The West End transfer of All About Eve, Ivo van Hove’s stylish adaption of the 1949 film, has opened on the expansive Noel Coward Theatre stage – and we’ve never seen so much of it.
The innards of the theatre are revealed, complete with racks of costumes and the star’s dressing room mirror framed by lights: every little girl’s dream. We see behind the facade: the smooth operators and well-dressed puppeteers, purveyors of power games, blackmail and bitterness. All About Eve is less a love letter to showbiz, more an illicit and slightly sick-making sext.
Gillian Anderson is superb as the enigmatic leading lady of the theatre Margo Channing, who’s star (we’re meant to believe) is fading. Anderson’s Margo flickers with a cold, delicate ferocity, ever-so-carefully exposing her insecurities and dialling her inner diva all the way up to ten when the moment calls for it.
Opposite Anderson, Lily James is delightful as sugary sweet Eve, full of platitudes and false modesty. James wears her character’s power and influence lightly. It’s a thrill to watch the power play develop between Margo and Eve, and their partners, friends and sworn enemies (Monica Dolan is excellent as Karen, the solid core of this web of influence). Loyalty and simmering resentment dance on a knife edge; Margo’s friends love her and they hate her, and they both pity and underestimate Eve.
But in the end, who can say who has the last laugh other than the men – critic Addison de Wit (Stanley Townsend) and Margo’s boyfriend Bill Sampson (Julian Ovenden) – who ultimately succeed in bringing the two women into line.
Set in feminine pinks and reds, the fictional theatre is a patriarchy in microcosm. Van Hove’s production tells us that we must, sadly, conclude that the strongest arm (physically and metaphorically) will always win. Even in the supposed heydey of actresses, when a star was supposed to hold all the cards, her power is an illusion; lasting only long as her youthful looks. Ageism in theatre and film is still a disturbingly under-discussed issue, with a serious lack of roles for women ‘over a certain age’.

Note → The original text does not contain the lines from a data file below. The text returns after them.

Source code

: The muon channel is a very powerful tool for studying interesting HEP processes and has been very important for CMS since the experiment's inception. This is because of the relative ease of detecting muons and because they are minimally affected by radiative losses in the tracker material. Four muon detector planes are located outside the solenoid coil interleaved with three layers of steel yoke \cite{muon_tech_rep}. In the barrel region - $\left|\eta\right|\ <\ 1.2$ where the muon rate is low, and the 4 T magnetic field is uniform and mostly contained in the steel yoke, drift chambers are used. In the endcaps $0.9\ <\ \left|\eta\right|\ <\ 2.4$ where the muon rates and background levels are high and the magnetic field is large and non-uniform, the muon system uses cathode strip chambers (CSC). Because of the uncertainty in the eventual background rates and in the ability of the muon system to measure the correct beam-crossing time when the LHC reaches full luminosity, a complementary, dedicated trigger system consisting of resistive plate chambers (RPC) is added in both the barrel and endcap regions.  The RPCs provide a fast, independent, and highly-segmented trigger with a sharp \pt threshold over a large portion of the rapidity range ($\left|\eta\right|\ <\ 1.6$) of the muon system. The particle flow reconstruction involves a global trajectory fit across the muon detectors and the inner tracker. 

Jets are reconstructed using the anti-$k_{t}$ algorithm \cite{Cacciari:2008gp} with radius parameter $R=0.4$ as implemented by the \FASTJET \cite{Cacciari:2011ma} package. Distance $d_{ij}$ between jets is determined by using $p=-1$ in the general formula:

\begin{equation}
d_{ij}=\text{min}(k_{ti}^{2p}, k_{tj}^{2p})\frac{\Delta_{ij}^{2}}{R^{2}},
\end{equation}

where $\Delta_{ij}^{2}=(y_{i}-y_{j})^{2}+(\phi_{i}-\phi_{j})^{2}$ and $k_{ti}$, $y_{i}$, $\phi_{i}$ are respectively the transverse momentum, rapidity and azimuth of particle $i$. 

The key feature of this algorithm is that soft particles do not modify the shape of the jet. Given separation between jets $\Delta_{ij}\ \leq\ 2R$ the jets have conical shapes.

This adaptation feels like a missed opportunity to explore All About Eve’s litany of mid-century tropes, which are absurdly sexist under close examination. An example: Eve attempts to seduce Bill as way to undermine Margo, yes, but she’s a powerful woman in a confined space; her sexuality is one of a limited number of weapons in her arsenal.
The drama pits the powerful forces of Eve’s ambition and Margot’s jealousy against each other. But there’s nothing wrong a woman having ambition. ‘Ambitious’ used to be an insult when used to describe a woman, much like ‘shrewd’. But it’s not 1949 any more and it’s not Eve’s ambition that we should decry, but the confines of an industry which offer her precious few ways to get ahead.

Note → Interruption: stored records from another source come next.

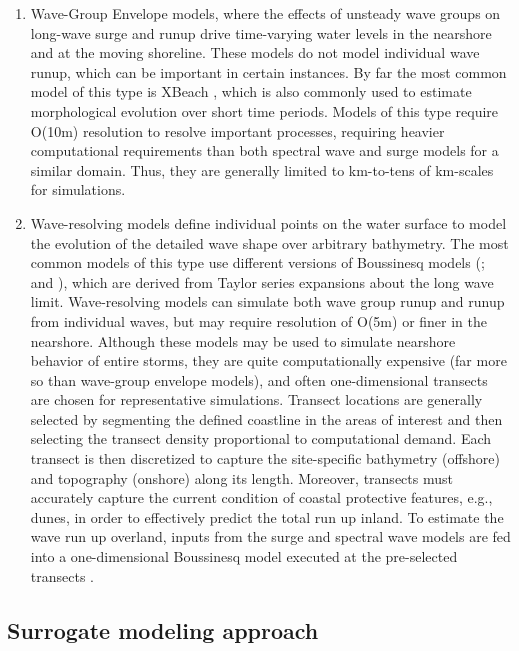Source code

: \begin{enumerate}
    \item Wave-Group Envelope models, where the effects of unsteady wave groups on long-wave surge and runup drive time-varying water levels in the nearshore and at the moving shoreline. These models do not model individual wave runup, which can be important in certain instances. By far the most common model of this type is XBeach \citep{roelvink2009modelling}, which is also commonly used to estimate morphological evolution over short time periods. Models of this type require O(10m) resolution to resolve important processes, requiring heavier computational requirements than both spectral wave and surge models for a similar domain. Thus, they are generally limited to km-to-tens of km-scales for simulations. 
    \item Wave-resolving models define individual points on the water surface to model the evolution of the detailed wave shape over arbitrary bathymetry. The most common models of this type use different versions of Boussinesq models (\cite{lynett2002modeling,kennedy2000boussinesq}; and \cite{nwogu2010infragravity}), which are derived from Taylor series expansions about the long wave limit. Wave-resolving models can simulate both wave group runup and runup from individual waves, but may require resolution of O(5m) or finer in the nearshore. Although these models may be used to simulate nearshore behavior of entire storms, they are quite computationally expensive (far more so than wave-group envelope models), and often one-dimensional transects are chosen for representative simulations. Transect locations are generally selected by segmenting the defined coastline in the areas of interest and then selecting the transect density proportional to computational demand. Each transect is then discretized to capture the site-specific bathymetry (offshore) and topography (onshore) along its length. Moreover, transects must accurately capture the current condition of coastal protective features, e.g., dunes, in order to effectively predict the total run up inland. To estimate the wave run up overland, inputs from the surge and spectral wave models are fed into a one-dimensional Boussinesq model executed at the pre-selected transects  \citep{demirbilek2009wave}. 
\end{enumerate}

\subsection{Surrogate modeling approach}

However, a major strength of the production is Van Hove’s trademark multimedia projections which have found their calling in this production. Here, mirrors and cameras are deployed to great effect to examine the life lived under a spotlight and explore the duplicitous natures of our characters.
This also serves to dissect the phenomenon of the public versus the private self, broadcasting the most private and vulnerable moments of people who are paid to pretend. Margo suffers the tragedy of the Othello neurosis, both in that she is deceived by those she trusts, and in that she fails to draw a distinction between her public persona and her private life until the mask does start to slip.
All About Eve is a sophisticated and stirring revival of a classic, but misses the opportunity to probe deeper into the story’s troubling themes.